• _Task description_
Work through the entries below and show every line in which "wait" is found.

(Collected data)
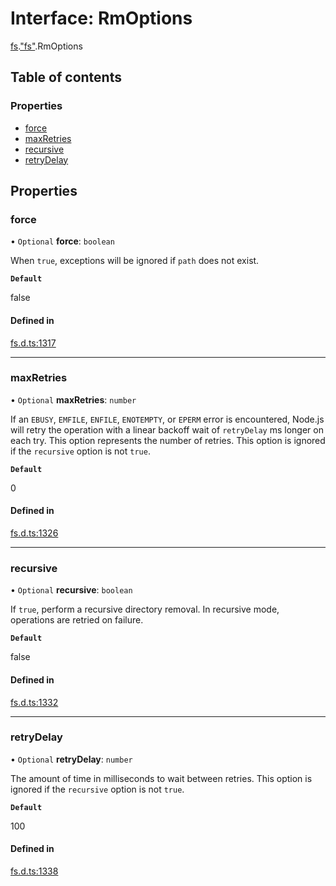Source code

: # Interface: RmOptions

[fs](../modules/fs.md).["fs"](../modules/fs._fs_.md).RmOptions

## Table of contents

### Properties

- [force](fs._fs_.RmOptions.md#force)
- [maxRetries](fs._fs_.RmOptions.md#maxretries)
- [recursive](fs._fs_.RmOptions.md#recursive)
- [retryDelay](fs._fs_.RmOptions.md#retrydelay)

## Properties

### force

• `Optional` **force**: `boolean`

When `true`, exceptions will be ignored if `path` does not exist.

**`Default`**

false

#### Defined in

[fs.d.ts:1317](https://github.com/goodcodedev/bun-types/blob/8bd1b3a/fs.d.ts#L1317)

___

### maxRetries

• `Optional` **maxRetries**: `number`

If an `EBUSY`, `EMFILE`, `ENFILE`, `ENOTEMPTY`, or
`EPERM` error is encountered, Node.js will retry the operation with a linear
backoff wait of `retryDelay` ms longer on each try. This option represents the
number of retries. This option is ignored if the `recursive` option is not
`true`.

**`Default`**

0

#### Defined in

[fs.d.ts:1326](https://github.com/goodcodedev/bun-types/blob/8bd1b3a/fs.d.ts#L1326)

___

### recursive

• `Optional` **recursive**: `boolean`

If `true`, perform a recursive directory removal. In
recursive mode, operations are retried on failure.

**`Default`**

false

#### Defined in

[fs.d.ts:1332](https://github.com/goodcodedev/bun-types/blob/8bd1b3a/fs.d.ts#L1332)

___

### retryDelay

• `Optional` **retryDelay**: `number`

The amount of time in milliseconds to wait between retries.
This option is ignored if the `recursive` option is not `true`.

**`Default`**

100

#### Defined in

[fs.d.ts:1338](https://github.com/goodcodedev/bun-types/blob/8bd1b3a/fs.d.ts#L1338)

• _Task answer_
backoff wait of `retryDelay` ms longer on each try. This option represents the
The amount of time in milliseconds to wait between retries.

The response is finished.